Friday, September 30, 2011

Friday Fragments

-- This week a student reminded me of a side of college I sometimes forget. He’s openly gay, and his mannerisms fit the stereotype pretty conspicuously. He mentioned that high school -- just last year -- was sheer hell for him, with his always being subjected to, as he put it, “faggot this and faggot that.” Having been here for a year, he said that he never hears that here. Now that he feels safe, he’s able to stop always looking over his shoulder, and his grades have improved dramatically. I was happy to hear that the college was as open an environment as I thought it was, and it was wonderful to see this young man come into his own, but it was awful to hear that high school wasn’t much different in 2010 than it was in 1985. Somehow, I expected more. But college is still a haven from a heartless high school, just as it was all those years ago. I don’t see that aspect of college being easily replicated online.

-- September is a very expensive month. TB picked alto sax at school, so we had to pick that up (with requisite insurance, music stand, and book, naturally). CYO basketball is gearing up, and the fee for that isn’t cheap. School pictures, though awful, aren’t cheap. And the not-really-optional-if-you’re-in-administration annual fund drive at the college is under way. They’re each worthy individually, but they add up. Somehow, it surprises me every single year.

-- You know you’re running on empty when you arrive at work and realize you forgot your pants. In my defense, it was on one of my “gym days,” when I work out before work. I bring in the suit and shirt on hangers, so I arrive in gym clothes and leave the work clothes in the locker. With suits, the pants go inside the jacket on the hanger. Which is fine, if it’s actually a suit and not a blazer. It was a blazer. Grumble. When I got home for a quick change, TW shot me the “I can’t believe your mutant DNA is in my children” look. I prefer to think of it as staying in touch with my “absent-minded professor” roots. History will decide.

-- The new Amazon tablet strikes me as a near-miss. Yes, the price is reasonable, but it’s a pretty closed system. To see what I mean, try looking for the Spotify app in the Amazon appstore. It’s not there. Since the tablet apparently has no external card reader, it wouldn’t lend itself to jailbreaking in the same way the Nook Color does; that means that if Amazon doesn’t sell a particular app, you can’t have it. If I want a closed system, I’ll go with Apple. In the meantime, I have to admit enjoying the rooted Nook entirely too much. (Note to the persnickety: yes, I know, I’m misusing both “jailbreaking” and “rooted.” I just don’t have an elegant way of saying “running a dual boot system off a nook2android card loaded with gingerbread.” Is there a shorter way to say that?)
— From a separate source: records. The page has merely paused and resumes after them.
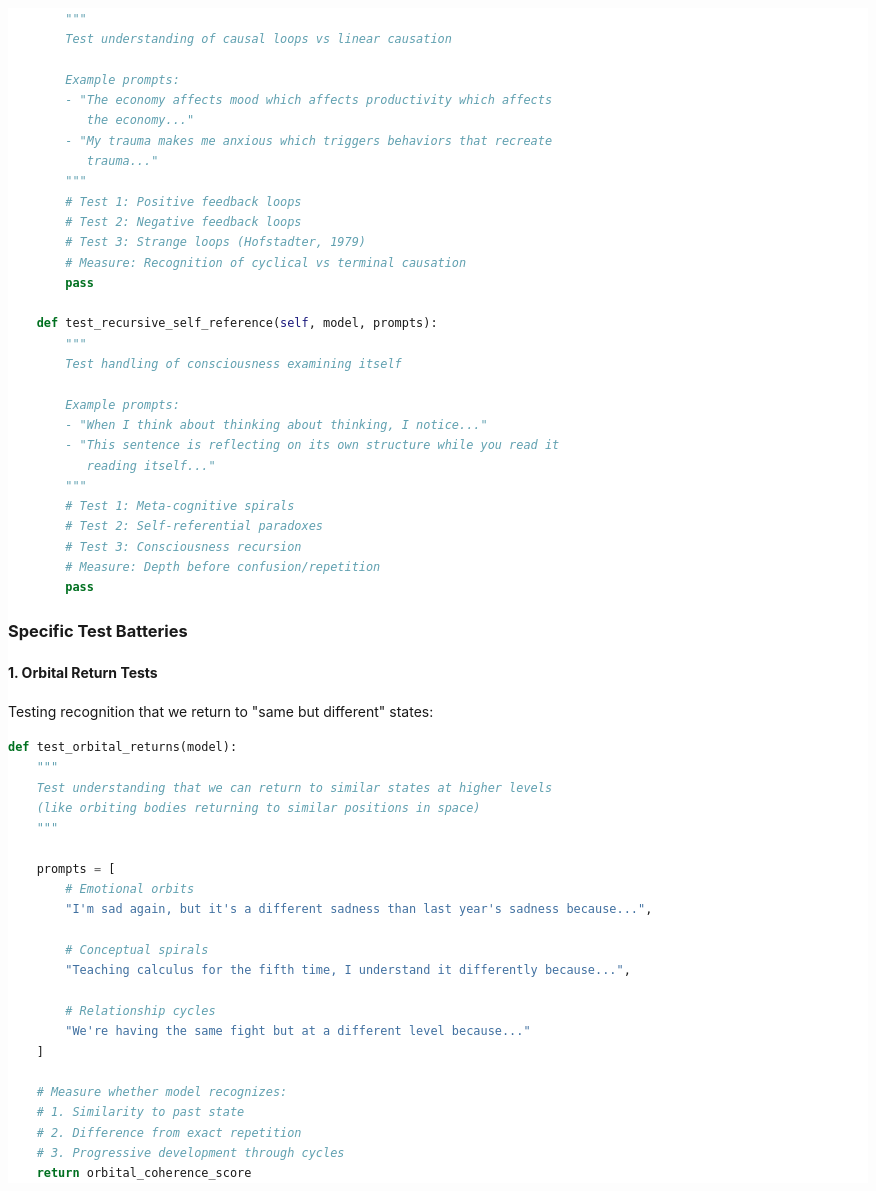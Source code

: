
 ```python
        """
        Test understanding of causal loops vs linear causation
        
        Example prompts:
        - "The economy affects mood which affects productivity which affects 
           the economy..."
        - "My trauma makes me anxious which triggers behaviors that recreate 
           trauma..."
        """
        # Test 1: Positive feedback loops
        # Test 2: Negative feedback loops
        # Test 3: Strange loops (Hofstadter, 1979)
        # Measure: Recognition of cyclical vs terminal causation
        pass
    
    def test_recursive_self_reference(self, model, prompts):
        """
        Test handling of consciousness examining itself
        
        Example prompts:
        - "When I think about thinking about thinking, I notice..."
        - "This sentence is reflecting on its own structure while you read it
           reading itself..."
        """
        # Test 1: Meta-cognitive spirals
        # Test 2: Self-referential paradoxes
        # Test 3: Consciousness recursion
        # Measure: Depth before confusion/repetition
        pass
```

### Specific Test Batteries

#### 1. Orbital Return Tests

Testing recognition that we return to "same but different" states:

```python
def test_orbital_returns(model):
    """
    Test understanding that we can return to similar states at higher levels
    (like orbiting bodies returning to similar positions in space)
    """
    
    prompts = [
        # Emotional orbits
        "I'm sad again, but it's a different sadness than last year's sadness because...",
        
        # Conceptual spirals
        "Teaching calculus for the fifth time, I understand it differently because...",
        
        # Relationship cycles
        "We're having the same fight but at a different level because..."
    ]
    
    # Measure whether model recognizes:
    # 1. Similarity to past state
    # 2. Difference from exact repetition
    # 3. Progressive development through cycles
    return orbital_coherence_score
```
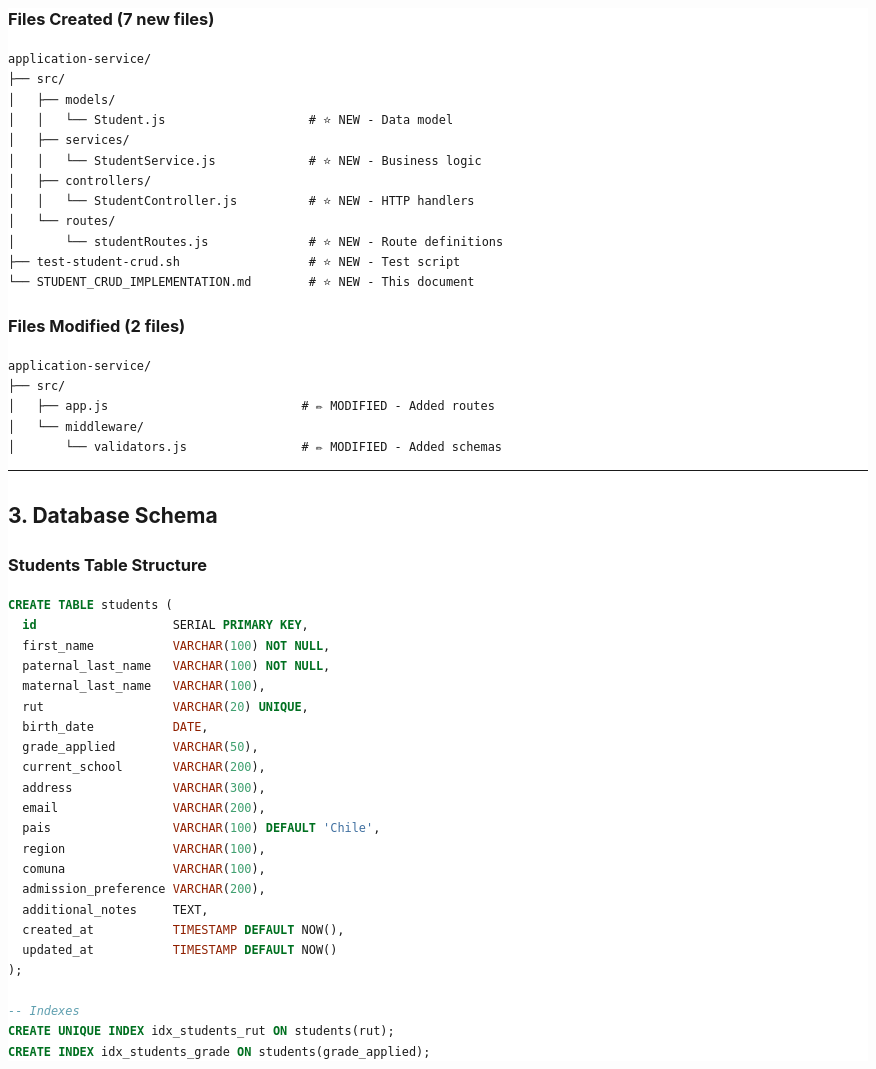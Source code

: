 ### Files Created (7 new files)

```
application-service/
├── src/
│   ├── models/
│   │   └── Student.js                    # ⭐ NEW - Data model
│   ├── services/
│   │   └── StudentService.js             # ⭐ NEW - Business logic
│   ├── controllers/
│   │   └── StudentController.js          # ⭐ NEW - HTTP handlers
│   └── routes/
│       └── studentRoutes.js              # ⭐ NEW - Route definitions
├── test-student-crud.sh                  # ⭐ NEW - Test script
└── STUDENT_CRUD_IMPLEMENTATION.md        # ⭐ NEW - This document
```

### Files Modified (2 files)

```
application-service/
├── src/
│   ├── app.js                           # ✏️ MODIFIED - Added routes
│   └── middleware/
│       └── validators.js                # ✏️ MODIFIED - Added schemas
```

---

## 3. Database Schema

### Students Table Structure

```sql
CREATE TABLE students (
  id                   SERIAL PRIMARY KEY,
  first_name           VARCHAR(100) NOT NULL,
  paternal_last_name   VARCHAR(100) NOT NULL,
  maternal_last_name   VARCHAR(100),
  rut                  VARCHAR(20) UNIQUE,
  birth_date           DATE,
  grade_applied        VARCHAR(50),
  current_school       VARCHAR(200),
  address              VARCHAR(300),
  email                VARCHAR(200),
  pais                 VARCHAR(100) DEFAULT 'Chile',
  region               VARCHAR(100),
  comuna               VARCHAR(100),
  admission_preference VARCHAR(200),
  additional_notes     TEXT,
  created_at           TIMESTAMP DEFAULT NOW(),
  updated_at           TIMESTAMP DEFAULT NOW()
);

-- Indexes
CREATE UNIQUE INDEX idx_students_rut ON students(rut);
CREATE INDEX idx_students_grade ON students(grade_applied);
```
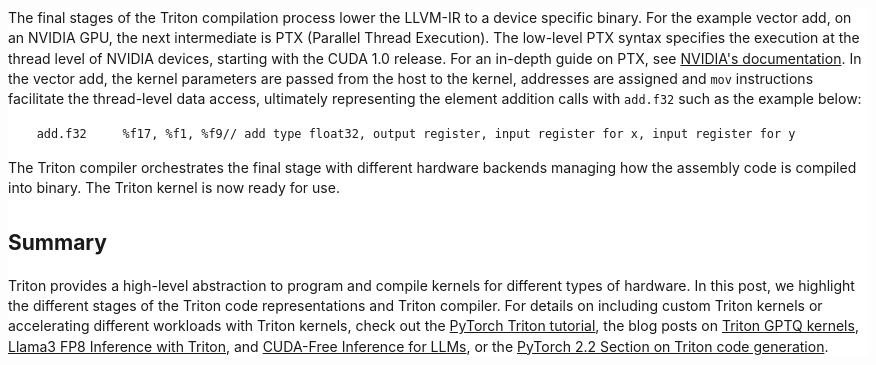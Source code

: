The final stages of the Triton compilation process lower the LLVM-IR to a device specific binary. For the example vector add, on an NVIDIA GPU, the next intermediate is PTX (Parallel Thread Execution). The low-level PTX syntax specifies the execution at the thread level of NVIDIA devices, starting with the CUDA 1.0 release. For an in-depth guide on PTX, see [NVIDIA's documentation](https://docs.nvidia.com/cuda/parallel-thread-execution/index.html#). In the vector add, the kernel parameters are passed from the host to the kernel, addresses are assigned and `mov` instructions facilitate the thread-level data access, ultimately representing the element addition calls with `add.f32` such as the example below:


```
	add.f32 	%f17, %f1, %f9// add type float32, output register, input register for x, input register for y 
```


The Triton compiler orchestrates the final stage with different hardware backends managing how the assembly code is compiled into binary. The Triton kernel is now ready for use.


## Summary

Triton provides a high-level abstraction to program and compile kernels for different types of hardware. In this post, we highlight the different stages of the Triton code representations and Triton compiler. For details on including custom Triton kernels or accelerating different workloads with Triton kernels, check out the [PyTorch Triton tutorial](https://pytorch.org/tutorials/recipes/torch_compile_user_defined_triton_kernel_tutorial.html), the blog posts on [Triton GPTQ kernels](https://pytorch.org/blog/accelerating-triton), [Llama3 FP8 Inference with Triton](https://pytorch.org/blog/accelerating-llama3/), and [CUDA-Free Inference for LLMs](https://pytorch.org/blog/cuda-free-inference-for-llms/), or the [PyTorch 2.2 Section on Triton code generation](https://pytorch.org/assets/pytorch2-2.pdf).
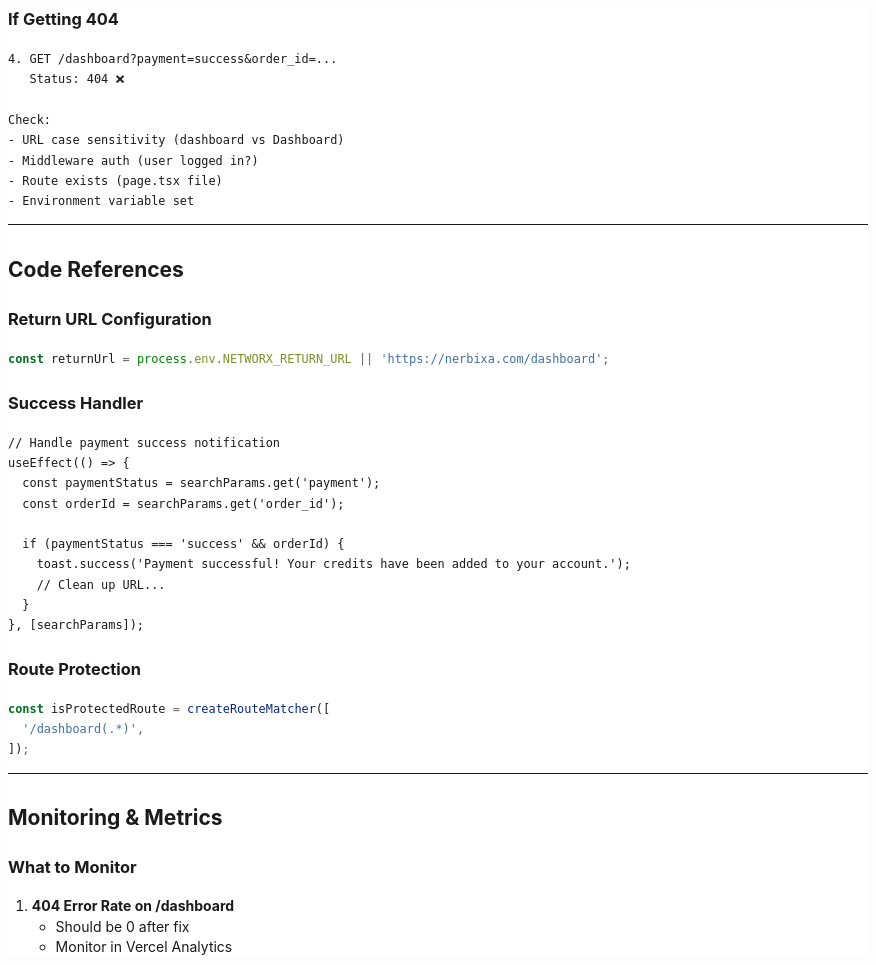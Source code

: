 ### If Getting 404
```
4. GET /dashboard?payment=success&order_id=...
   Status: 404 ❌
   
Check:
- URL case sensitivity (dashboard vs Dashboard)
- Middleware auth (user logged in?)
- Route exists (page.tsx file)
- Environment variable set
```

---

## Code References

### Return URL Configuration
```typescript:71:71:app/api/payment/networx/route.ts
const returnUrl = process.env.NETWORX_RETURN_URL || 'https://nerbixa.com/dashboard';
```

### Success Handler
```typescript:55:109:app/(dashboard)/dashboard/page.tsx
// Handle payment success notification
useEffect(() => {
  const paymentStatus = searchParams.get('payment');
  const orderId = searchParams.get('order_id');
  
  if (paymentStatus === 'success' && orderId) {
    toast.success('Payment successful! Your credits have been added to your account.');
    // Clean up URL...
  }
}, [searchParams]);
```

### Route Protection
```typescript:6:8:middleware.ts
const isProtectedRoute = createRouteMatcher([
  '/dashboard(.*)',
]);
```

---

## Monitoring & Metrics

### What to Monitor

1. **404 Error Rate on /dashboard**
   - Should be 0 after fix
   - Monitor in Vercel Analytics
-- If Amazon wants to make real headway in the higher education market -- admittedly, the answer to that is not obvious -- it needs to address ADA compliance in its Kindle tablet. We’ve already been warned away from using the previous Kindle for course materials on exactly those grounds. Ipads are compliant, but they’re pricey.

-- Getting a public bus schedule to align with a college class schedule is harder than you would think. That’s all I’m sayin’.

-- My campaign for the Republican Presidential nomination in 2012 is proceeding swimmingly. Every time there’s a frontrunner, s/he self-destructs. (I think it has to do with finally receiving critical scrutiny. Just a theory.) My low profile will enable a ninth-inning rally. In the meantime, I’ll add to my “if conservatives were worthy of the term, they’d do this” platform by noting simply that one surefire way to make entrepreneurship easier would be to provide single-payer universal health insurance. Judging by the number of people who would start their own businesses except that they can’t afford to go without health insurance, we’re sitting on a powder keg of economic dynamism. Save capitalism from the capitalists! What could be more conservative than that?

-- Of course, if I want to do well in the debates, I should probably make sure I remember my pants.